An outline of the important processing steps performed by the script follows.
Let us say you want to call bases from the chromat files in subdirectory "chromat_dir", use phrap to assemble the contigs, and run consed to edit/examine the contigs. In this case you must ask phred to create "phd" output files, which are required by consed.

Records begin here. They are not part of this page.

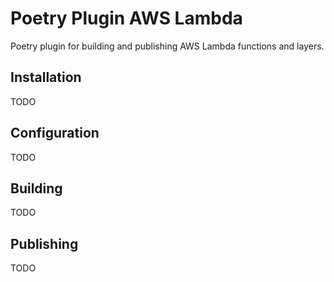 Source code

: # Poetry Plugin AWS Lambda

Poetry plugin for building and publishing AWS Lambda functions and layers.

## Installation

TODO

## Configuration

TODO

## Building

TODO

## Publishing

TODO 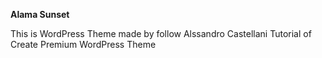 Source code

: **Alama Sunset**

This is WordPress Theme made by follow Alssandro Castellani Tutorial of Create Premium WordPress Theme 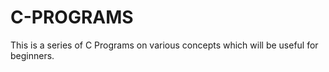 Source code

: # C-PROGRAMS
This is a series of C Programs on various concepts which will be useful for beginners.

It runs phred with the options
% phred -id chromat_dir -pd phd_dir
which causes phred to read the chromat files in "chromat_dir" and write the "phd" files to "phd_dir". Next it makes FASTA files from the "phd" files by running the phd2fasta program. For example,
% phd2fasta -id phd_dir -os seqs_fasta -oq seqs_fasta.screen.qual
Subsequently it screens out the vector in the sequences in "seqs_fasta" using cross_match:
% cross_match seqs_fasta vector.seq -minmatch 12 -minscore 20 -screen > screen.out
which generates the screened sequence file "seqs_fasta.screen",
It runs phrap to perform the sequence assembly as follows:
% phrap seqs_fasta.screen -new_ace > phrap.out
Phrap writes the the assembled contigs to the file "seqs_fasta.screen.contigs", and creates a .ace file that can be used for importing the assembly to xbap, consed, or ace-mbly for editing.

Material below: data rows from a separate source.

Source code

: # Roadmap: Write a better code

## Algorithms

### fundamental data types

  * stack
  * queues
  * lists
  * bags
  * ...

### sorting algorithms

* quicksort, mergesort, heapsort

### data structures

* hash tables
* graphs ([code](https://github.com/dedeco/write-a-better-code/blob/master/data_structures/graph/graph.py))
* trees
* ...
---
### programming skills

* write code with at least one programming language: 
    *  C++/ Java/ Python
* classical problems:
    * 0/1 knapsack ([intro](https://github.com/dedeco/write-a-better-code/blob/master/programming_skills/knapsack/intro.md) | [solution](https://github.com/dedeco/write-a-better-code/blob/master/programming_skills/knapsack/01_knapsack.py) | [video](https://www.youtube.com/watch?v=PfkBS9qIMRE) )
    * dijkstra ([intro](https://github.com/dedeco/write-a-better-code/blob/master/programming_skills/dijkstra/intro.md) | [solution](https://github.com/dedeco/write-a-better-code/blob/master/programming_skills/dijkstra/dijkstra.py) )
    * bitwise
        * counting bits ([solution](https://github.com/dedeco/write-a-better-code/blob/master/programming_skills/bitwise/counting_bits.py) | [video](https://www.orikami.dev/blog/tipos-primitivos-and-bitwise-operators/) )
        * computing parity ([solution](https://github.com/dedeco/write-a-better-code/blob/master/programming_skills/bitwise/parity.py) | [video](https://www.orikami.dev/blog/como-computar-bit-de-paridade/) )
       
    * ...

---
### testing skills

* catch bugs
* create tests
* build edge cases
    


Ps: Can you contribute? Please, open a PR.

As another example, again you want to process the chromat files in subdirectory "chromat_dir", but now you want phred to write the base calls to a FASTA file named "seqs_fasta" and the base quality values to "seqs_fasta.qual". In this case you run phred with the options
% phred -id chromat_dir -sa seqs_fasta -qa seqs_fasta.qual
We recommend that you not use the trim option. Inaccurate bases called near the ends of the traces will not interfere with proper phrap assembly.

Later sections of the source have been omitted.